Sosa, a member of the UNM Health Protocols Committee, made the comments in the virtual forum along with other medical professionals who spoke about the science and history of COVID-19.
“Three years ago, when we started, we were facing a new virus, novel virus, never seen before, and causing havoc in millions of lives across the world,” Dr. Christina Beato said during the forum. Beato is a former official in the U.S. Department of Health and Human Services who oversaw the U.S. Public Health Service during the administration of President George W. Bush. She is now a family medicine specialist at UNM Hospital and chairs the University’s Health Protocols Committee.
The change didn’t trigger any significant public protest. That may have something to do with an improvement in the way officials are talking about it.

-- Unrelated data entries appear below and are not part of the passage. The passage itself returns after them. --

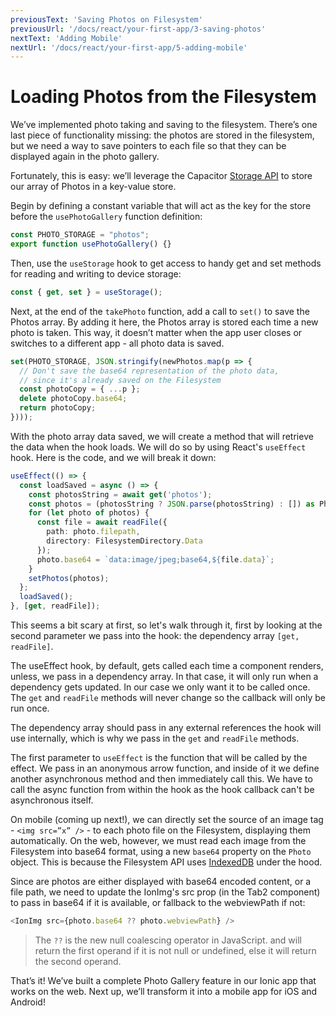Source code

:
 ```yaml
---
previousText: 'Saving Photos on Filesystem'
previousUrl: '/docs/react/your-first-app/3-saving-photos'
nextText: 'Adding Mobile'
nextUrl: '/docs/react/your-first-app/5-adding-mobile'
---
```


# Loading Photos from the Filesystem

We’ve implemented photo taking and saving to the filesystem. There’s one last piece of functionality missing: the photos are stored in the filesystem, but we need a way to save pointers to each file so that they can be displayed again in the photo gallery.

Fortunately, this is easy: we’ll leverage the Capacitor [Storage API](https://capacitor.ionicframework.com/docs/apis/storage) to store our array of Photos in a key-value store. 

Begin by defining a constant variable that will act as the key for the store before the `usePhotoGallery` function definition:

```typescript
const PHOTO_STORAGE = "photos";
export function usePhotoGallery() {}
```

Then, use the `useStorage` hook to get access to handy get and set methods for reading and writing to device storage:

```typescript
const { get, set } = useStorage();
```

Next, at the end of the `takePhoto` function, add a call to `set()` to save the Photos array. By adding it here, the Photos array is stored each time a new photo is taken. This way, it doesn’t matter when the app user closes or switches to a different app - all photo data is saved.

```typescript
set(PHOTO_STORAGE, JSON.stringify(newPhotos.map(p => {
  // Don't save the base64 representation of the photo data, 
  // since it's already saved on the Filesystem
  const photoCopy = { ...p };
  delete photoCopy.base64;
  return photoCopy;
})));
```

With the photo array data saved, we will create a method that will retrieve the data when the hook loads. We will do so by using React's `useEffect` hook. Here is the code, and we will break it down:

```typescript
useEffect(() => {
  const loadSaved = async () => {
    const photosString = await get('photos');
    const photos = (photosString ? JSON.parse(photosString) : []) as Photo[];
    for (let photo of photos) {
      const file = await readFile({
        path: photo.filepath,
        directory: FilesystemDirectory.Data
      });
      photo.base64 = `data:image/jpeg;base64,${file.data}`;
    }
    setPhotos(photos);
  };
  loadSaved();
}, [get, readFile]);
```

This seems a bit scary at first, so let's walk through it, first by looking at the second parameter we pass into the hook: the dependency array `[get, readFile]`. 

The useEffect hook, by default, gets called each time a component renders, unless, we pass in a dependency array. In that case, it will only run when a dependency gets updated. In our case we only want it to be called once. The `get` and `readFile` methods will never change so the callback will only be run once. 

The dependency array should pass in any external references the hook will use internally, which is why we pass in the `get` and `readFile` methods.

The first parameter to `useEffect` is the function that will be called by the effect. We pass in an anonymous arrow function, and inside of it we define another asynchronous method and then immediately call this. We have to call the async function from within the hook as the hook callback can't be asynchronous itself.

On mobile (coming up next!), we can directly set the source of an image tag - `<img src=”x” />` - to each photo file on the Filesystem, displaying them automatically. On the web, however, we must read each image from the Filesystem into base64 format, using a new `base64` property on the `Photo` object. This is because the Filesystem API uses [IndexedDB](https://developer.mozilla.org/en-US/docs/Web/API/IndexedDB_API) under the hood. 

Since are photos are either displayed with base64 encoded content, or a file path, we need to update the IonImg's src prop (in the Tab2 component) to pass in base64 if it is available, or fallback to the webviewPath if not:

```typescript
<IonImg src={photo.base64 ?? photo.webviewPath} />
```

> The `??` is the new null coalescing operator in JavaScript. and will return the first operand if it is not null or undefined, else it will return the second operand.

That’s it! We’ve built a complete Photo Gallery feature in our Ionic app that works on the web. Next up, we’ll transform it into a mobile app for iOS and Android!
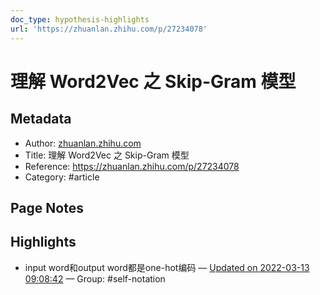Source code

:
 ```yaml
---
doc_type: hypothesis-highlights
url: 'https://zhuanlan.zhihu.com/p/27234078'
---
```


# 理解 Word2Vec 之 Skip-Gram 模型

## Metadata
- Author: [zhuanlan.zhihu.com]()
- Title: 理解 Word2Vec 之 Skip-Gram 模型
- Reference: https://zhuanlan.zhihu.com/p/27234078
- Category: #article

## Page Notes
## Highlights
- input word和output word都是one-hot编码 — [Updated on 2022-03-13 09:08:42](https://hyp.is/H6xzrKJqEey5a0tMIzg8MQ/zhuanlan.zhihu.com/p/27234078) — Group: #self-notation





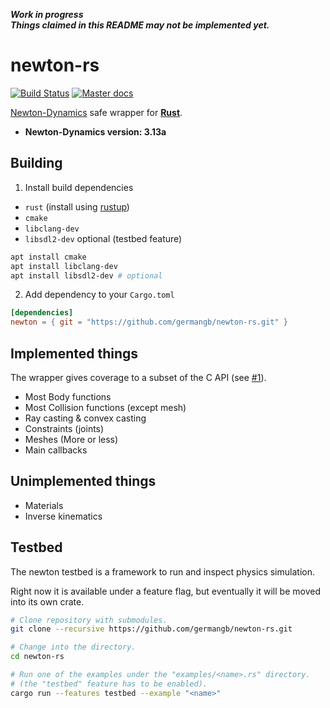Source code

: ***Work in progress***<br>
***Things claimed in this README may not be implemented yet.***

# newton-rs

[![Build Status](https://img.shields.io/travis/germangb/newton-rs/master.svg?style=flat-square)](https://travis-ci.org/germangb/newton-rs)
[![Master docs](https://img.shields.io/badge/docs-master-blue.svg?style=flat-square)](https://germangb.github.io/newton-rs/)

[Newton-Dynamics][repo] safe wrapper for [**Rust**][rustlang].

* **Newton-Dynamics version: 3.13a**

[repo]: https://github.com/MADEAPPS/newton-dynamics
[rustlang]: https://www.rust-lang.org/

## Building

1. Install build dependencies

* `rust` (install using [rustup](https://www.rust-lang.org/tools/install))
* `cmake`
* `libclang-dev`
* `libsdl2-dev` optional (testbed feature)

```bash
apt install cmake
apt install libclang-dev
apt install libsdl2-dev # optional
```

2. Add dependency to your `Cargo.toml`

```toml
[dependencies]
newton = { git = "https://github.com/germangb/newton-rs.git" }
```

## Implemented things

The wrapper gives coverage to a subset of the C API (see [#1][issue]).

* Most Body functions
* Most Collision functions (except mesh)
* Ray casting & convex casting
* Constraints (joints)
* Meshes (More or less)
* Main callbacks

[issue]: https://github.com/germangb/newton-rs/issues/1

## Unimplemented things

* Materials
* Inverse kinematics

## Testbed

The newton testbed is a framework to run and inspect physics simulation.

Right now it is available under a feature flag, but eventually it will be moved into its own crate.

```bash
# Clone repository with submodules.
git clone --recursive https://github.com/germangb/newton-rs.git

# Change into the directory.
cd newton-rs

# Run one of the examples under the "examples/<name>.rs" directory.
# (the "testbed" feature has to be enabled).
cargo run --features testbed --example "<name>"
```
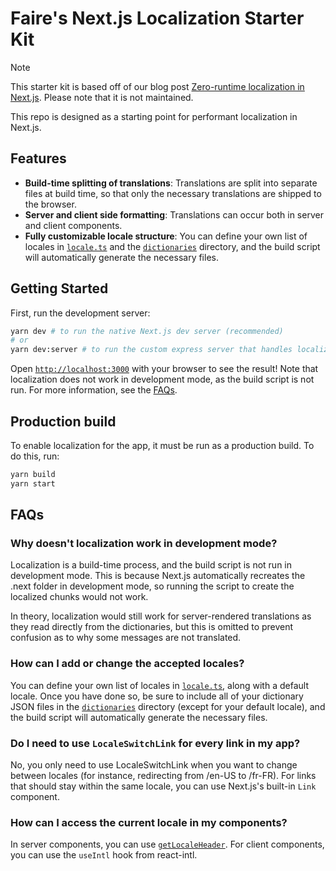 # Faire's Next.js Localization Starter Kit

> [!NOTE]
> This starter kit is based off of our blog post [Zero-runtime localization in Next.js](https://craft.faire.com/zero-runtime-localization-in-next-js-864e252e387d). Please note that it is not maintained.

This repo is designed as a starting point for performant localization
in Next.js.

## Features

- **Build-time splitting of translations**: Translations are split into
	separate files at build time, so that only the necessary translations
	are shipped to the browser.
- **Server and client side formatting**: Translations can occur both in server and client components.
- **Fully customizable locale structure**: You can define your own list of locales in [`locale.ts`](src/lib/locale.ts) and the [`dictionaries`](dictionaries) directory, and the build script will automatically generate the necessary files.

## Getting Started

First, run the development server:

```bash
yarn dev # to run the native Next.js dev server (recommended)
# or
yarn dev:server # to run the custom express server that handles localizing chunk output (slower)
```

Open [`http://localhost:3000`](http://localhost:3000) with your browser to see the result!
Note that localization does not work in development mode, as the build script is not run. For more information, see the [FAQs](#faqs).

## Production build

To enable localization for the app, it must be run as a production build. To do this, run:

```bash
yarn build
yarn start
```

## FAQs

### Why doesn't localization work in development mode?

Localization is a build-time process, and the build script is not run in development mode. This is because Next.js automatically recreates the .next folder in development mode, so running the script to create the localized chunks would not work.

In theory, localization would still work for server-rendered translations as they read
directly from the dictionaries, but this is omitted to prevent confusion as to why some
messages are not translated.

### How can I add or change the accepted locales?

You can define your own list of locales in [`locale.ts`](src/lib/locale.ts), along with a default locale. Once you have done so, be sure to include all of your dictionary JSON files in the [`dictionaries`](dictionaries) directory (except for your default locale), and the build script will automatically generate the necessary files.

### Do I need to use `LocaleSwitchLink` for every link in my app?

No, you only need to use LocaleSwitchLink when you want to change between locales (for instance, redirecting from /en-US to /fr-FR). For links that should stay within the same locale, you can use Next.js's built-in `Link` component.

### How can I access the current locale in my components?

In server components, you can use [`getLocaleHeader`](src/lib/headers.ts). For client components, you can use the `useIntl` hook from react-intl.
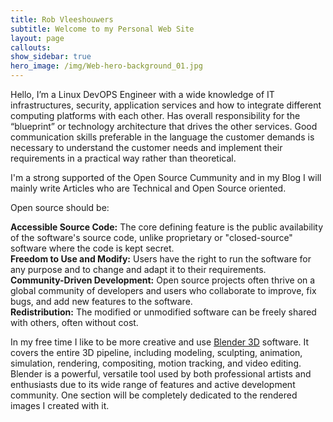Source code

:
 ```yaml
---
title: Rob Vleeshouwers
subtitle: Welcome to my Personal Web Site
layout: page
callouts: 
show_sidebar: true
hero_image: /img/Web-hero-background_01.jpg
---
```


Hello, I’m a Linux DevOPS Engineer with a wide knowledge of IT infrastructures, security, application services and how to integrate different computing platforms with each other. Has overall responsibility for the “blueprint” or technology architecture that drives the other services. Good communication skills preferable in the language the customer demands is necessary to understand the customer needs and implement their requirements in a practical way rather than theoretical.

I'm a strong supported of the Open Source Cummunity and in my Blog I will mainly write Articles who are Technical and Open Source oriented.

Open source should be:

**Accessible Source Code:** The core defining feature is the public availability of the software's source code, unlike proprietary or "closed-source" software where the code is kept secret.   
**Freedom to Use and Modify:** Users have the right to run the software for any purpose and to change and adapt it to their requirements.  
**Community-Driven Development:** Open source projects often thrive on a global community of developers and users who collaborate to improve, fix bugs, and add new features to the software.  
**Redistribution:** The modified or unmodified software can be freely shared with others, often without cost.  

In my free time I like to be more creative and use <a href="https://blender.org" target="_blank">Blender 3D</a> software. It covers the entire 3D pipeline, including modeling, sculpting, animation, simulation, rendering, compositing, motion tracking, and video editing. Blender is a powerful, versatile tool used by both professional artists and enthusiasts due to its wide range of features and active development community. One section will be completely dedicated to the rendered images I created with it.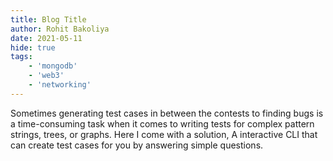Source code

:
 ```yaml
---
title: Blog Title 
author: Rohit Bakoliya
date: 2021-05-11
hide: true
tags:
    - 'mongodb'
    - 'web3'
    - 'networking'
---
```


Sometimes generating test cases in between the contests to finding bugs is a time-consuming task when it comes to
writing tests for complex pattern strings, trees, or graphs. Here I come with a solution, A interactive CLI that can
create test cases for you by answering simple questions.
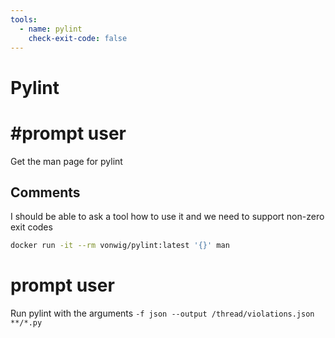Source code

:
 ```yaml
---
tools:
  - name: pylint
    check-exit-code: false
---
```


# Pylint

# #prompt user

Get the man page for pylint

## Comments

I should be able to ask a tool how to use it and we need to support non-zero exit codes

```sh
docker run -it --rm vonwig/pylint:latest '{}' man
```

# prompt user

Run pylint with the arguments `-f json --output /thread/violations.json **/*.py`

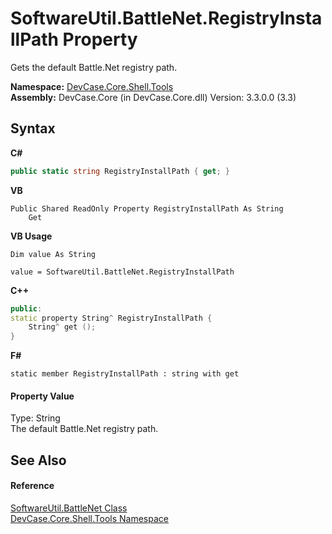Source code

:# SoftwareUtil.BattleNet.RegistryInstallPath Property 
 

Gets the default Battle.Net registry path.

**Namespace:**&nbsp;<a href="N_DevCase_Core_Shell_Tools">DevCase.Core.Shell.Tools</a><br />**Assembly:**&nbsp;DevCase.Core (in DevCase.Core.dll) Version: 3.3.0.0 (3.3)

## Syntax

**C#**<br />
``` C#
public static string RegistryInstallPath { get; }
```

**VB**<br />
``` VB
Public Shared ReadOnly Property RegistryInstallPath As String
	Get
```

**VB Usage**<br />
``` VB Usage
Dim value As String

value = SoftwareUtil.BattleNet.RegistryInstallPath

```

**C++**<br />
``` C++
public:
static property String^ RegistryInstallPath {
	String^ get ();
}
```

**F#**<br />
``` F#
static member RegistryInstallPath : string with get

```


#### Property Value
Type: String<br />The default Battle.Net registry path.

## See Also


#### Reference
<a href="T_DevCase_Core_Shell_Tools_SoftwareUtil_BattleNet">SoftwareUtil.BattleNet Class</a><br /><a href="N_DevCase_Core_Shell_Tools">DevCase.Core.Shell.Tools Namespace</a><br />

“Science changes, right?” said health communication professor Tamar Ginossar. “That uncertainty it is sometimes difficult to communicate.”
But May said he thinks the university has done a good job of keeping students and faculty informed and should continue to follow that process.
“Continuing to push [vaccination], if they do continue to push that, is in a lot of ways about the same as a mandate in the sense that like, it’s really just encouraging students to be informed about the health issues.”
When the pandemic began, health officials said vaccination was the most reliable way to prevent infection, serious illness, and transmission. “We now know that that is not accurate,” Beato said because even vaccinated people can get COVID and give it to others.
Still, vaccination is the best way to prevent severe disease and death, Beato said, and the University continues to encourage community members to get the vaccine and boosters.
The existing “Vax the Pact” page has been retired and replaced by the new COVID-19 Updates and Answers page.